Yes that works perfectly, it now creates the file if it does not already exists

It’s possible that something got moved around and it can no longer find them, so it thinks it needs to find them again. I’d check to see if there is a manifest file and what it’s tracking within the file.

I tried to move 1) my original manifest file to the same folder than the run_feature_vector_extraction.py script and then 2) the run_feature_vector_extraction.py to the same folder where the cell_types directory is (with the manifest file, and all the cell files). But in either situation, the script keeps downloading the files in a new cell_types directory.
I found a temporary solution. I searched in the code where the CellTypesCache was called (in script_utils.py) and I modified line 52 to

ctc = CellTypesCache(manifest_file="/Users/julienballbe/My_Work/Allen_Data/Common_Script/Full_analysis_cell_types/manifest.json")

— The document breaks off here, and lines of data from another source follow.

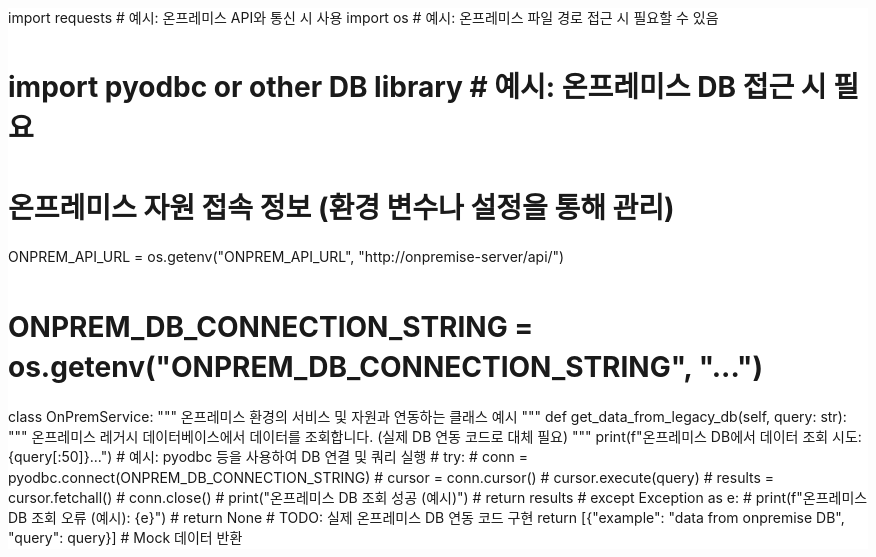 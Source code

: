 import requests # 예시: 온프레미스 API와 통신 시 사용
import os # 예시: 온프레미스 파일 경로 접근 시 필요할 수 있음
# import pyodbc or other DB library # 예시: 온프레미스 DB 접근 시 필요

# 온프레미스 자원 접속 정보 (환경 변수나 설정을 통해 관리)
ONPREM_API_URL = os.getenv("ONPREM_API_URL", "http://onpremise-server/api/")
# ONPREM_DB_CONNECTION_STRING = os.getenv("ONPREM_DB_CONNECTION_STRING", "...")

class OnPremService:
    """
    온프레미스 환경의 서비스 및 자원과 연동하는 클래스 예시
    """
    def get_data_from_legacy_db(self, query: str):
        """
        온프레미스 레거시 데이터베이스에서 데이터를 조회합니다.
        (실제 DB 연동 코드로 대체 필요)
        """
        print(f"온프레미스 DB에서 데이터 조회 시도: {query[:50]}...")
        # 예시: pyodbc 등을 사용하여 DB 연결 및 쿼리 실행
        # try:
        #     conn = pyodbc.connect(ONPREM_DB_CONNECTION_STRING)
        #     cursor = conn.cursor()
        #     cursor.execute(query)
        #     results = cursor.fetchall()
        #     conn.close()
        #     print("온프레미스 DB 조회 성공 (예시)")
        #     return results
        # except Exception as e:
        #     print(f"온프레미스 DB 조회 오류 (예시): {e}")
        #     return None
        # TODO: 실제 온프레미스 DB 연동 코드 구현
        return [{"example": "data from onpremise DB", "query": query}] # Mock 데이터 반환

It seems to work, yet I don’t know if that’s a good solution to hardcode it…
When I ran the script I then encountered another error:

Traceback (most recent call last):
  File "run_feature_vector_extraction.py", line 345, in <module>
    if __name__ == "__main__": main()
  File "run_feature_vector_extraction.py", line 340, in main
    run_feature_vector_extraction(ids=ids, **module.args)
  File "run_feature_vector_extraction.py", line 317, in run_feature_vector_extraction
    used_ids, results, error_set = su.filter_results(specimen_ids, results)
TypeError: cannot unpack non-iterable NoneType object

I tried to print the results object and I got this

[{'error': {'type': 'dataset', 'details': 'Traceback (most recent call last):\n  File "/Users/julienballbe/My_Work/ipfx-master/ipfx/script_utils.py", line 76, in dataset_for_specimen_id\n    nwb_file=nwb_path, sweep_info=sweep_info, ontology=ontology)
  File "/Users/julienballbe/My_Work/ipfx-master/ipfx/dataset/create.py", line 101, in create_ephys_data_set
    is_mies = is_file_mies(nwb_file)\n  File "/Users/julienballbe/My_Work/ipfx-master/ipfx/dataset/create.py", line 33, in is_file_mies
        generated_by = dict(fil["general"]["generated_by"][:])
        ValueError: dictionary update sequence element #0 has length 8; 2 is required\n'}},{'error':...

with the same element (error:{'type … ) repeating
Do you have an idea why this happens?